Esta Autoridade considerou então fundamental fixar limites à aquisição de espectro (spectrum caps) que prevenissem a possibilidade de açambarcamento, nomeadamente por entidades que já detinham direitos de utilização de frequências abaixo de 1 GHz, e que inviabilizassem a adoção de estratégias de fecho do mercado a novos entrantes. Adicionalmente, e para além das preocupações anteriores, entendeu-se ser essencial que fossem determinados limites à aquisição de espectro com vista a contribuir para que os novos entrantes pudessem ter acesso a faixas de frequências que fossem de importância estratégica para a sua atividade, nomeadamente permitindo-lhes uma adequada combinação de espectro com vista a assegurar soluções de capacidade/cobertura.
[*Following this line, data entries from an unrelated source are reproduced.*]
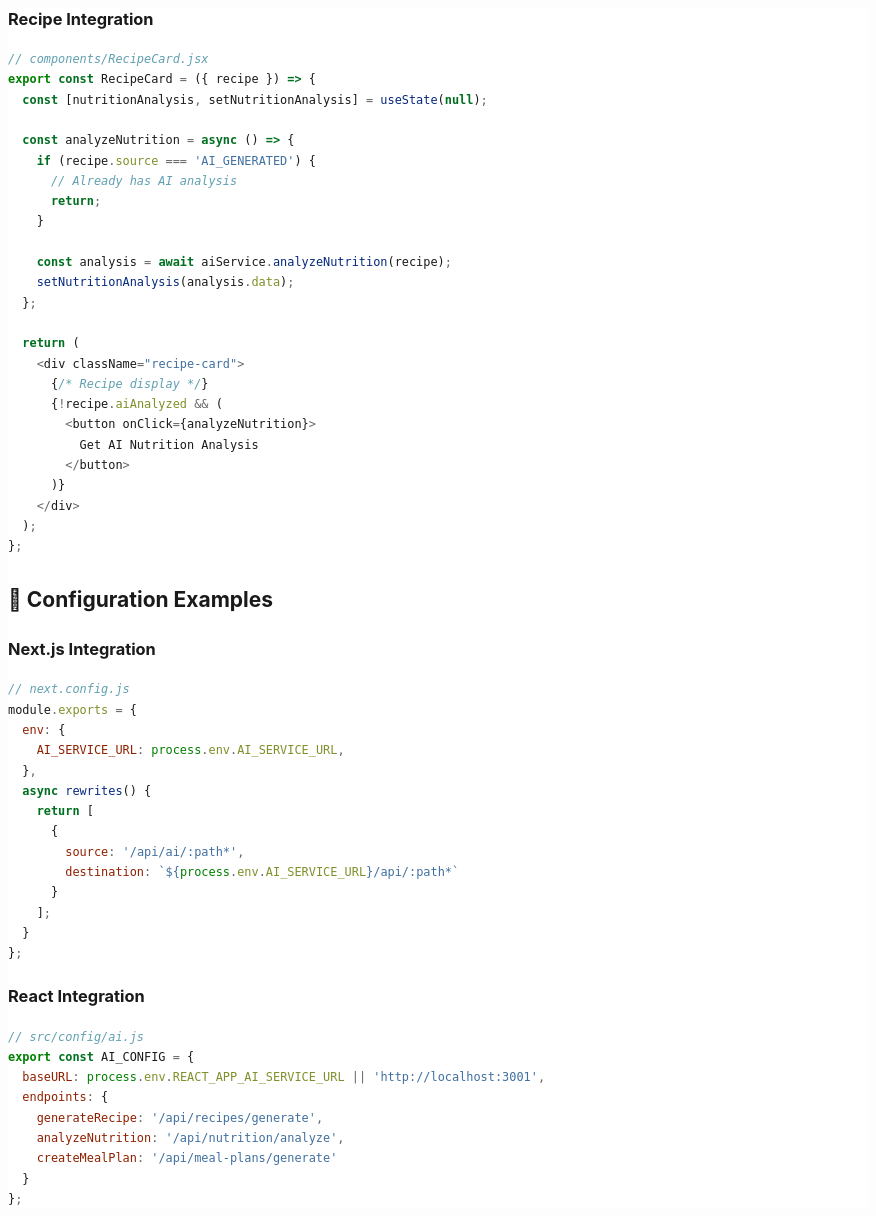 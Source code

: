 ### Recipe Integration
```javascript
// components/RecipeCard.jsx
export const RecipeCard = ({ recipe }) => {
  const [nutritionAnalysis, setNutritionAnalysis] = useState(null);
  
  const analyzeNutrition = async () => {
    if (recipe.source === 'AI_GENERATED') {
      // Already has AI analysis
      return;
    }
    
    const analysis = await aiService.analyzeNutrition(recipe);
    setNutritionAnalysis(analysis.data);
  };
  
  return (
    <div className="recipe-card">
      {/* Recipe display */}
      {!recipe.aiAnalyzed && (
        <button onClick={analyzeNutrition}>
          Get AI Nutrition Analysis
        </button>
      )}
    </div>
  );
};
```

## 🔧 Configuration Examples

### Next.js Integration
```javascript
// next.config.js
module.exports = {
  env: {
    AI_SERVICE_URL: process.env.AI_SERVICE_URL,
  },
  async rewrites() {
    return [
      {
        source: '/api/ai/:path*',
        destination: `${process.env.AI_SERVICE_URL}/api/:path*`
      }
    ];
  }
};
```

### React Integration
```javascript
// src/config/ai.js
export const AI_CONFIG = {
  baseURL: process.env.REACT_APP_AI_SERVICE_URL || 'http://localhost:3001',
  endpoints: {
    generateRecipe: '/api/recipes/generate',
    analyzeNutrition: '/api/nutrition/analyze',
    createMealPlan: '/api/meal-plans/generate'
  }
};
```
Com este limite à titularidade de espectro, a ANACOM pretendeu alcançar vários objetivos:

a) Evitar que os operadores que já detêm direitos de utilização de frequência nas faixas de 900 MHz possam, em conjunto, passar a deter a totalidade dos direitos de utilização nas faixas dos 800 MHz e dos 900 MHz;

b) Contribuir para aumentar a liquidez do mercado secundário de espectro radioelétrico, garantindo que, caso os operadores atuais obtenham espectro radioelétrico em quantidades muito significativas nas faixas dos 800 MHz e dos 900 MHz, em momento subsequente ao leilão haja nova oportunidade de entrada de outros operadores no mercado através deste tipo de espectro radioelétrico;

c) Permitir que os operadores atuais possam obter espectro radioelétrico adicional na faixa dos 900 MHz para fazerem face aos desafios no domínio da banda larga sem fios, em particular durante o período de tempo em que a faixa dos 800 MHz não esteja em condições de plena utilização, nomeadamente por via das restrições definidas no Anexo 1 ao Regulamento do leilão e das limitações tecnológicas inerentes à fase inicial da sua exploração.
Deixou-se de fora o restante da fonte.